GC – Em 2014 foram nomeados a nível nacional quatro centros de tratamento de hipertensão pulmonar entre os quais o nosso. A atividade do centro de hipertensão pulmonar dos HUC iniciou-se formalmente em 2000.  O trabalho que já vínhamos desenvolvendo nesta área permitiu-nos encarar com tranquilidade a candidatura a centro de tratamento.

SO – Qual o volume de atividade assistencial anual do serviço?

GC – O nosso movimento assistencial em ambulatório situa-se atualmente em 1500 consultas por ano. No presente temos em seguimento ativo sob terapêutica específica mais de 100 doentes.

SO – A multidisciplinaridade e experiência comprovada na doença foi um obstáculo?

GC – Dentro do nosso hospital temos desenvolvidos protocolos com especialidades de áreas afins e com outros departamentos fundamentais como é o caso dos Serviços Farmacêuticos.

Foi constituído um grupo de enfermagem diferenciado e a partir de 2009 foi formalizada uma consulta de enfermagem e um hospital de dia de hipertensão pulmonar. Este corpo de enfermeiros mais dedicado tem um papel central na atividade do centro estabelecendo elos de ligação e implementando o ensino de doentes e familiares e promovendo a articulação com os centros de saúde de proximidade.

Dinamizamos um grupo de trabalho de hipertensão pulmonar que engloba colegas de várias especialidades dos hospitais da Região Centro e que reúne periodicamente para estabelecer protocolos, discutir casos e definir estratégias de cooperação.

Estamos articulados com centros estrangeiros de referência o que nos tem permitido discutir casos de maior complexidade e referenciar doentes para outras técnicas menos acessíveis em Portugal como é o caso da endarterectomia pulmonar e angioplastia pulmonar por balão.

SO – Foi necessário reforçar o quadro de pessoal para cumprir este critério?

GC – A equipa médica é constituída por 3 elementos (dois cardiologistas de adultos e um cardiologista pediátrico) e a equipa de enfermagem por quatro. Todos estes profissionais desempenham outras atividades dentro do Serviço. Os contactos da equipe estão acessíveis a doentes, familiares e profissionais médicos e de enfermagem envolvidos no cuidado aos doentes.

SO – Um centro de referência é, também, por excelência, um centro com potencial de investigação. No vosso serviço esta vertente é valorizada?

GC – A investigação clínica tem sido progressivamente privilegiada e mais recentemente demos início a projetos de investigação básica. Refletindo a aposta nesta área foram já produzidos dois doutoramentos no campo da hipertensão pulmonar, nas áreas médica e de enfermagem.
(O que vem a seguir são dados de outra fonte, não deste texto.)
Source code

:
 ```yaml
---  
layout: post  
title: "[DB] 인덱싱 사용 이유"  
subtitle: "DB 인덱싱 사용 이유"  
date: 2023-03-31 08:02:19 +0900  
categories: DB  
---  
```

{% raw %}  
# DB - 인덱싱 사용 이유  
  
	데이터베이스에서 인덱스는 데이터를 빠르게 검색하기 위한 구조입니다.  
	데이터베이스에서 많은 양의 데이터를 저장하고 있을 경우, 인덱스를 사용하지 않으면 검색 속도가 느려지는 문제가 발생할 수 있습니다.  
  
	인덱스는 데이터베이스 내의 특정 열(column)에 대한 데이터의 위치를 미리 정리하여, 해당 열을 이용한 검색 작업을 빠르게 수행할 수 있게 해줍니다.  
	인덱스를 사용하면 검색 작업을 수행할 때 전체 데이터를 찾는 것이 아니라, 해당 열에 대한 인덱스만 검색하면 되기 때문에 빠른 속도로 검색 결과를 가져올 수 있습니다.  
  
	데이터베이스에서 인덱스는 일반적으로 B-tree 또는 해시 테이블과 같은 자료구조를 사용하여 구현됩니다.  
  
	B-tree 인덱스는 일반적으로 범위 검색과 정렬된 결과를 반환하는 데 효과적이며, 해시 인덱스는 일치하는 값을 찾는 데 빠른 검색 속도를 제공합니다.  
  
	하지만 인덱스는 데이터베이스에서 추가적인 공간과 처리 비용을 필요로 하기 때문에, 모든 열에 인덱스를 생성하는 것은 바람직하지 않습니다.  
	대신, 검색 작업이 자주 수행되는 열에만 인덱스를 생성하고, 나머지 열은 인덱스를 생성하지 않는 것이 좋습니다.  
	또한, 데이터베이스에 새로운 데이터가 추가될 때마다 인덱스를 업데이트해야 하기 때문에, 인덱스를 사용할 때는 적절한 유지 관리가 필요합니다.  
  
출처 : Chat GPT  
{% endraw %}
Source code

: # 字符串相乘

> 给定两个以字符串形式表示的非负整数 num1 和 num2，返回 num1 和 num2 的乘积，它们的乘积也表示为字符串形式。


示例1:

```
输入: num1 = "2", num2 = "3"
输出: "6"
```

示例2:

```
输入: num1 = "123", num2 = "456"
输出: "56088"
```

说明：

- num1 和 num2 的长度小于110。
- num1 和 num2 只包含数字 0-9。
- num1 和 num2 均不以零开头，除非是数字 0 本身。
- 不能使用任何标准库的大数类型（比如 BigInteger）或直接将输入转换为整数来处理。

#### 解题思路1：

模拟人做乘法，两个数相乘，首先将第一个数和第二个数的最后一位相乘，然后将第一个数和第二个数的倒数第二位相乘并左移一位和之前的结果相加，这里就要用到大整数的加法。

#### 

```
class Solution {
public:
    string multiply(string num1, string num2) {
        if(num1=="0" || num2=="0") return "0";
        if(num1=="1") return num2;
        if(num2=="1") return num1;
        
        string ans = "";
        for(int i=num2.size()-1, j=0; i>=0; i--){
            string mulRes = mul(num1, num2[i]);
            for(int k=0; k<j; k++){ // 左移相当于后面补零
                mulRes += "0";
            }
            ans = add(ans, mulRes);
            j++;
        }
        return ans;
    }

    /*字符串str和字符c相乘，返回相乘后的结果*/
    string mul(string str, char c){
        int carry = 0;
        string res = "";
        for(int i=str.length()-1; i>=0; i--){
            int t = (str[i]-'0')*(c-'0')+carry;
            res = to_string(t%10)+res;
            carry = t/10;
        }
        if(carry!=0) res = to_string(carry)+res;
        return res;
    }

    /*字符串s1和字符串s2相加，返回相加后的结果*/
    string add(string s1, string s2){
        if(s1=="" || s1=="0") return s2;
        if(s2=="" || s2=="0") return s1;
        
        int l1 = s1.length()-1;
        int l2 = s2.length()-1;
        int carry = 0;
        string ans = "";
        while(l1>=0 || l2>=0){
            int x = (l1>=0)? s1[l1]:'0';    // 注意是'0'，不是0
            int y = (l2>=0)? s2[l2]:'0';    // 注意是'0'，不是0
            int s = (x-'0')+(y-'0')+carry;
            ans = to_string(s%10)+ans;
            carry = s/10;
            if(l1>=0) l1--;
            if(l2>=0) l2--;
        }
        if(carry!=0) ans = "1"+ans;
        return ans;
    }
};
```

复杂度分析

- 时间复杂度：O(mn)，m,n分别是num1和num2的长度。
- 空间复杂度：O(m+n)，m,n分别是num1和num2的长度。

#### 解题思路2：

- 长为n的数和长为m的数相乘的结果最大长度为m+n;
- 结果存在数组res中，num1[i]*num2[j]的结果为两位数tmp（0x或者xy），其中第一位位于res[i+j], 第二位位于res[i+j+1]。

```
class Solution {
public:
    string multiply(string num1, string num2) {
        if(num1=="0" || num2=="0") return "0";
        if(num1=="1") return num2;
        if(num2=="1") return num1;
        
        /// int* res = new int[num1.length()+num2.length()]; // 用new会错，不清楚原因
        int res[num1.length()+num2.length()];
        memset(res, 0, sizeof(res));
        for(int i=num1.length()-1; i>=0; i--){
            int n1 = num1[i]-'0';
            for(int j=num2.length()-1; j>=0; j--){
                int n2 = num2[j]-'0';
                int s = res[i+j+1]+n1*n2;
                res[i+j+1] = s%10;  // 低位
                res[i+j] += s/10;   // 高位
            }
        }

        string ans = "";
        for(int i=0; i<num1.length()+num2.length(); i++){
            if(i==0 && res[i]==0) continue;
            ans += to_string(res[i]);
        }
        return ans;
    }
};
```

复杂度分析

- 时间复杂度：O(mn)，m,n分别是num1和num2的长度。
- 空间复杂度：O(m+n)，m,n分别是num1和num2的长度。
A participação em ensaios clínicos aleatorizados internacionais, uma parte integrante da nossa atividade, tem possibilitado o acesso mais precoce às inovações terapêuticas, com cerca de duas dezenas de doentes já incluídos.

SO – É possível marcar um “ponto de viragem” no tratamento da doença com efeitos marcantes no prognóstico?

GC – O ponto de viragem é sem dúvida o surgimento de fármacos com benefício comprovado pela evidência científica na redução dos sintomas e aumento da sobrevida.

SO – O transplante pulmonar é uma opção?

GC – O transplante pulmonar continua a estar indicado nos casos em que a terapêutica médica máxima não teve sucesso. Na área da hipertensão pulmonar o número de transplantes realizados está muito aquém das necessidades.

SO – Uma nota final….

GC – O estudo e tratamento de doentes com HAP é complexo e coloca desafios muito próprios sendo essencial o contributo coordenado de várias especialidades médicas e de vários técnicos de saúde. O seguimento destes doentes deve ser feito nos centros de tratamento já identificados de forma a concentrar os recursos humanos e técnicos e assim maximizar resultados na abordagem desta doença rara.

Embora não se possa falar ainda de cura, estamos cada vez mais próximo da era em que a HAP será vista como uma doença crónica e controlável.